The endless flow of oil in the Gulf of Mexico is overshadowing the blood spilt and the blood to come from this tragedy.

The endless flow of oil in the Gulf of Mexico is overshadowing the blood spilt and the blood to come from this tragedy.

Eleven workers died in the April 20 the Deepwater Horizon oil rig explosion off the Louisiana coastline.

Transocean, the drilling contractor that leased the oil rig to British Petroleum (BP), lists them as “missing” on its website, which means the coast guard did not find their bodies.

Seventeen were injured, suffering burns, broken bones, and the suffocation of smoke inhalation. Fortunately, 98 others escaped unharmed.

Offshore oil rigs are danger zones for workers.

According to this sector’s regulator, the U.S. Minerals Management Service, 105 people have died with 1,838 people injured, in oil rig accidents and spills in the past 13 years.

The Gulf of Mexico is particularly deadly.

It outstrips the Pacific region for both deaths and injuries.
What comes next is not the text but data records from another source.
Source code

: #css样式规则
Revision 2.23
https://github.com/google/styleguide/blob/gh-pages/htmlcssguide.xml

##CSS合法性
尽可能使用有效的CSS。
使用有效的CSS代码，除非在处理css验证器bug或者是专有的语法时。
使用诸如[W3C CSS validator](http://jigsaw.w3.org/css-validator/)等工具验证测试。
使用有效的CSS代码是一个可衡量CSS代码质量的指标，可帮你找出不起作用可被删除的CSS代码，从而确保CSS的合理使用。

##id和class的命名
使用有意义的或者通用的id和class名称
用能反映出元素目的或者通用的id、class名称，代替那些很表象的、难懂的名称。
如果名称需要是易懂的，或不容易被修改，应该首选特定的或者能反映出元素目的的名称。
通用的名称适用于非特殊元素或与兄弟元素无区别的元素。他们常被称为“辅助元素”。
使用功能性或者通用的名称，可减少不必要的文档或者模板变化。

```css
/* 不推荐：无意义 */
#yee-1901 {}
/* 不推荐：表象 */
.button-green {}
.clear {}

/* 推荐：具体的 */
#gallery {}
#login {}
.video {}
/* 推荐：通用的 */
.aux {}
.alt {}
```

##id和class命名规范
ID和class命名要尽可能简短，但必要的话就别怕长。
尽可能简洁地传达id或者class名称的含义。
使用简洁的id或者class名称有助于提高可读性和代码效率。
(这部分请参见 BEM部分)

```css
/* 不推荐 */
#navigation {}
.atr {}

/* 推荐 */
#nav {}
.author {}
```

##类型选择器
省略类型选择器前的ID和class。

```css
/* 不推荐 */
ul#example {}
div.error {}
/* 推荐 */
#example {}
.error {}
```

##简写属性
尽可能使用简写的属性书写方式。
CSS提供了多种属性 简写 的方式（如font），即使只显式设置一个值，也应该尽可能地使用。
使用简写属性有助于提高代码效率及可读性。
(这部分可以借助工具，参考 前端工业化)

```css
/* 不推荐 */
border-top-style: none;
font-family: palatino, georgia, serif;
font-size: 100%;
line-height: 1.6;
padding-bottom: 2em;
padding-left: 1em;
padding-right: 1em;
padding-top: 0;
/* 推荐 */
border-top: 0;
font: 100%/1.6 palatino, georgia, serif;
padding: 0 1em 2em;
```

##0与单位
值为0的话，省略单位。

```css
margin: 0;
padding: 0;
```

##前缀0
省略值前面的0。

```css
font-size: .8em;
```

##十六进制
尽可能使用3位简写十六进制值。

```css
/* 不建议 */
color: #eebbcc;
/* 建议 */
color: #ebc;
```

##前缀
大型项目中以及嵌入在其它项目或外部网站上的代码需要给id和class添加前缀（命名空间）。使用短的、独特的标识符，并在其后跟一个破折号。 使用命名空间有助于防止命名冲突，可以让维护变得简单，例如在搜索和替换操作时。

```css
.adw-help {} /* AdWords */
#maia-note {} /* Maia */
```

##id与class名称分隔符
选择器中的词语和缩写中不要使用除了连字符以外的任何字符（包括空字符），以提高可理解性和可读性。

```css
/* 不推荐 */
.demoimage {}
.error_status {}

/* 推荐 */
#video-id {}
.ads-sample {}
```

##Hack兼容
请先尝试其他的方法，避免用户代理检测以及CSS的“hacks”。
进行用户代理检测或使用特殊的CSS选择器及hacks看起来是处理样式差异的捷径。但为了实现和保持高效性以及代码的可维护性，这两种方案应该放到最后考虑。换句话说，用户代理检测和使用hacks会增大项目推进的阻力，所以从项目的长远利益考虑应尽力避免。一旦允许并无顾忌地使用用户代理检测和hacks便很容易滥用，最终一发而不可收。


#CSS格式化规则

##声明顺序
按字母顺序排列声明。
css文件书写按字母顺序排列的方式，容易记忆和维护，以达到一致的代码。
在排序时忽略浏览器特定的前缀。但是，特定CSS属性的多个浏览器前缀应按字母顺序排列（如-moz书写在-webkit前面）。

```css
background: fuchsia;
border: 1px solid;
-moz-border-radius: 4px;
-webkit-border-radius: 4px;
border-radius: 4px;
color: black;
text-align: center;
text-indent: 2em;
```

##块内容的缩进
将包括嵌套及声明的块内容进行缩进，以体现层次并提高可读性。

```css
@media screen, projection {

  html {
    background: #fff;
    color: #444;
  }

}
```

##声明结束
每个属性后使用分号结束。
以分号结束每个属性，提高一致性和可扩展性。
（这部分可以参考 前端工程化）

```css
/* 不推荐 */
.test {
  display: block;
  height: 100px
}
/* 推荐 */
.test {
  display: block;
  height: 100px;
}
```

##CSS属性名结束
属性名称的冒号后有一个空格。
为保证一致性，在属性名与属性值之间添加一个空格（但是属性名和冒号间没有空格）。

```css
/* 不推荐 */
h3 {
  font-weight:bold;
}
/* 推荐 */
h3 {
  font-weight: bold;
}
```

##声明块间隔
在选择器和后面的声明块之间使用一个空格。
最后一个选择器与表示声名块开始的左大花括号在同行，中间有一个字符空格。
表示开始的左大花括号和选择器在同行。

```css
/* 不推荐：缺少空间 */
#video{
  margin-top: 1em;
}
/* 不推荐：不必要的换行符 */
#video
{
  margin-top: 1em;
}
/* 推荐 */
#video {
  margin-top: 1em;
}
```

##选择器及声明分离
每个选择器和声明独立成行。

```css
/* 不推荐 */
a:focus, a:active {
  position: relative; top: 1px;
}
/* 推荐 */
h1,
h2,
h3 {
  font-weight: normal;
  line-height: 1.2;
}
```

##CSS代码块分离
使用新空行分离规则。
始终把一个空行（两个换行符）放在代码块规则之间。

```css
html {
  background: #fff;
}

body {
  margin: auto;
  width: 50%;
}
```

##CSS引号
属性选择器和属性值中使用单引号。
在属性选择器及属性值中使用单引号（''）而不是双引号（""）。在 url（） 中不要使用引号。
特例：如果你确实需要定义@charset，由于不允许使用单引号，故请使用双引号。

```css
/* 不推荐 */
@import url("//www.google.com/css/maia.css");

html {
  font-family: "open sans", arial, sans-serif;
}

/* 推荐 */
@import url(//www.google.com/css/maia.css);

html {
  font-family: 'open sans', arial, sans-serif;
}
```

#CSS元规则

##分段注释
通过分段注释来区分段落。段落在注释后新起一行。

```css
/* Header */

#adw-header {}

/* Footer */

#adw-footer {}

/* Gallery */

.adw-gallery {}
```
Between 2006 and 2009, 30 people have died and 1,347 were injured, compared to the Pacific region’s zero fatalities and 72 injured.

But the risk the explosion poses to workers does not end with the explosion nor with oil rig workers themselves.

The 20,000 workers recruited and deployed to deal with the oil spill, from laying down water barriers to raking oil out of beaches, face a lesser-known danger: over-exposure to petroleum products.

Few television viewers are thinking about the risks facing the clean-up crews, even as they sympathize with the wild birds covered in oil on Louisiana beaches.

If more than 160 million litres of oil is hard on the Gulf’s wildlife, think what it can do to the human population.

Crude oil breaks down into hundreds of different chemicals.

Exposure on the skin or by inhaling oil droplets in the air leads to, among other effects, damage ranging from headaches and dizziness to a damaged nervous system or even cancer.

These effects can linger for years, depending on the length of exposure and whether proper safety gear was used.

Then there are more than three million litres of oil dispersants, which the United States’ Environmental Protection Agency authorized for underwater and surface use only in the face of this emergency. Workers are being paid $10/hour for up to 12 hour days, get four hours training, have minimal safety gear, sometimes just a handkerchief and gloves, and then are deployed into a toxic zone.

Occupational safety training gets short shrift in emergencies, despite the risks of hiring thousands of inexperienced people to do the grunt work.

Major media outlets are already reporting on workers going to hospital. This is just the beginning.

While British Petroleum is footing the bill for their wages, it must also create a long-term health insurance plan for these workers to ensure they are taken care of in a country where quality health care is unavailable to the very people who would take a $10/hour job cleaning up an oil spill. Workers, too, must organize, demand and use the respirators, clean-up suits and gear they need to protect themselves from further harm.

This oil spill is bad enough. We must not add workers’ blood to this disaster.

Peter Moore is a freelance writer based in Ottawa and former editor of the Industrial Worker newspaper of the Industrial Workers of the World.